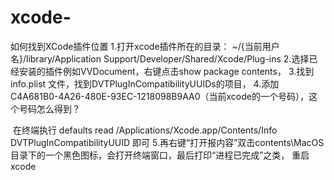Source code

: # xcode-
如何找到XCode插件位置
1.打开xcode插件所在的目录：
~/{当前用户名}/library/Application Support/Developer/Shared/Xcode/Plug-ins
2.选择已经安装的插件例如VVDocument，右键点击show package contents，
3.找到info.plist 文件，找到DVTPlugInCompatibilityUUIDs的项目，
4.添加C4A681B0-4A26-480E-93EC-1218098B9AA0（当前xcode的一个号码），这个号码怎么得到？

 在终端执行 defaults read /Applications/Xcode.app/Contents/Info DVTPlugInCompatibilityUUID 即可
5.再右键“打开报内容”双击contents\MacOS目录下的一个黑色图标，会打开终端窗口，最后打印“进程已完成”之类，
重启xcode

--

All lines from the one containing "2.选择已经安装的插件例如VVDocument，右键点击show package contents，" through the last line of the data, both included, are to be retyped exactly, and no other line belongs in the answer.

2.选择已经安装的插件例如VVDocument，右键点击show package contents，
3.找到info.plist 文件，找到DVTPlugInCompatibilityUUIDs的项目，
4.添加C4A681B0-4A26-480E-93EC-1218098B9AA0（当前xcode的一个号码），这个号码怎么得到？

 在终端执行 defaults read /Applications/Xcode.app/Contents/Info DVTPlugInCompatibilityUUID 即可
5.再右键“打开报内容”双击contents\MacOS目录下的一个黑色图标，会打开终端窗口，最后打印“进程已完成”之类，
重启xcode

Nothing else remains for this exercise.